I stumbled across this headline in the Sun-Sentinel recently:
Cuba’s economic czar promises to rebuild storm-ravaged homes in Baracoa
I don’t want to make light of the predicament of those who lost their homes, but I do want to point out the irony. I could start with the vow, which would better be directed at the Victims of the Storm, by that I mean the ones who have had their homes crumble over their heads, as well as the victims of the storm. But let’s accept the article’s view of reality. There is no housing problem in Cuba, and these are the only unfortunates left homeless. Not to worry, however, Carlos Lage, passed over for the number two spot in the government but happily endowed with a new title by the Sentinel, “economic czar,” has promised to rebuild. Czar, what a grand ring to it, kinda like “Czar of All the Russias.” Of course in his case, he’s been about as effective as our drug “czars”’ and in this particular matter might better be described as the potentate of plaster…of the crumbling variety, that is.

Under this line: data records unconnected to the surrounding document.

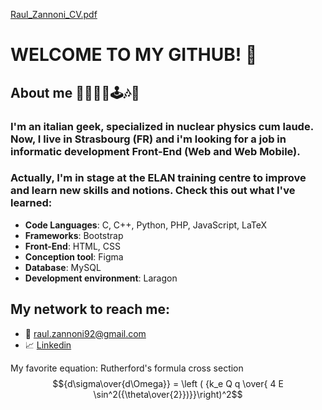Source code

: [Raul_Zannoni_CV.pdf](https://github.com/raulzannoni/raulzannoni/files/11949070/Raul_Zannoni_CV.pdf)
# WELCOME TO MY GITHUB! 👋
## About me 🙋‍♂️🍖🦾🕹🎶🧲
### I'm an italian geek, specialized in nuclear physics cum laude. Now, I live in Strasbourg (FR) and i'm looking for a job in informatic development Front-End (Web and Web Mobile). 
### Actually, I'm in stage at the ELAN training centre to improve and learn new skills and notions. Check this out what I've learned:

+ **Code Languages**: C, C++, Python, PHP, JavaScript,  LaTeX
+ **Frameworks**: Bootstrap
+ **Front-End**: HTML, CSS
+ **Conception tool**: Figma
+ **Database**: MySQL
+ **Development environment**: Laragon

## My network to reach me:
- 📩 [raul.zannoni92@gmail.com](raul.zannoni92@gmail.com)
- 📈 [Linkedin](https://www.linkedin.com/in/raul-zannoni-460715246/)

My favorite equation: Rutherford's formula cross section $${d\sigma\over{d\Omega}} = \left ( {k_e Q q \over{ 4 E \sin^2({\theta\over{2}})}}\right)^2$$


<!---
raulzannoni/raulzannoni is a ✨ special ✨ repository because its `README.md` (this file) appears on your GitHub profile.
You can click the Preview link to take a look at your changes.
--->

Another interesting point of diction occurs when translators have Cubans speaking as if they were at a cricket match. This makes for some interesting usages. In an article about the dismal state of merchandise offered in stores, Reuters has shop assistant Belkis Martinez complaining that they have “knickers,” but only in small sizes. Somehow, I just can’t picture poor Belkis bemoaning the paucity of full-sized knickers. Bloomers might have been more believable, since it is closer to the Cuban usage, even panties.
The latest example of this phenomenon appeared in an article in a Chinese government organ which quotes the coma andante thus:
“We see around us a great frenzy, as though we lived in Bedlam,”
I know he was educated by Jesuits and all, but I can’t see him using the word Bedlam. Bedlam is one of those words that hasn’t been used outside of a PBS series in at least half a century. Derived from the name of an actual asylum, the Hospital of St. Mary’s of Bethlehem, which with the English proclivity for clipping words became bedlam, it had to be the translator’s equivalent for Mazzora, the Cuban asylum of lore. So I ventured into enemy territory to read the original in Spanish. Nah, it was just “casa de loco,” or “crazy house.”
All of which brings to mind another headline this one from an article by Guillermo Fariñas:
EL INSEPULTO TRADUCTOR EN JEFE
He asks the question, if the Cuban population is 100 per cent literate and politically educated, why do they need the blogger in chief to translate the news for them. Strikes me as a nicely phrased question. And that “insepulto,” now that’s a great word.